• [TASK INSTRUCTIONS] Every line from the one that contains "turn on echo" to the end of the records must be restated word for word. No other line belongs in the answer.

[Excerpts from a dataset]
***

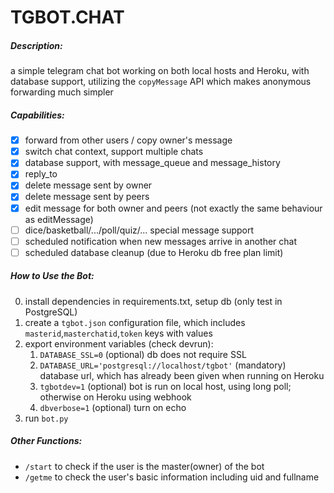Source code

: # TGBOT.CHAT

##### Description:

a simple telegram chat bot working on both local hosts and Heroku, with database support, utilizing the `copyMessage` API which makes anonymous forwarding much simpler

##### Capabilities:

- [x] forward from other users / copy owner's message
- [x] switch chat context, support multiple chats
- [x] database support, with message_queue and message_history
- [x] reply_to
- [x] delete message sent by owner
- [x] delete message sent by peers
- [x] edit message for both owner and peers (not exactly the same behaviour as editMessage)
- [ ] dice/basketball/.../poll/quiz/... special message support
- [ ] scheduled notification when new messages arrive in another chat
- [ ] scheduled database cleanup (due to Heroku db free plan limit)

##### How to Use the Bot:

0. install dependencies in requirements.txt, setup db (only test in PostgreSQL)
1. create a `tgbot.json` configuration file, which includes `masterid`,`masterchatid`,`token` keys with values
2. export environment variables (check devrun): 
   1. `DATABASE_SSL=0` (optional) db does not require SSL
   2. `DATABASE_URL='postgresql://localhost/tgbot'` (mandatory) database url, which has already been given when running on Heroku
   3. `tgbotdev=1` (optional) bot is run on local host, using long poll; otherwise on Heroku using webhook 
   4. `dbverbose=1` (optional) turn on echo
3. run `bot.py`

##### Other Functions:

- `/start` to check if the user is the master(owner) of the bot
- `/getme` to check the user's basic information including uid and fullname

***

• [SOLUTION TO THE EXERCISE]
   4. `dbverbose=1` (optional) turn on echo
3. run `bot.py`

##### Other Functions:

- `/start` to check if the user is the master(owner) of the bot
- `/getme` to check the user's basic information including uid and fullname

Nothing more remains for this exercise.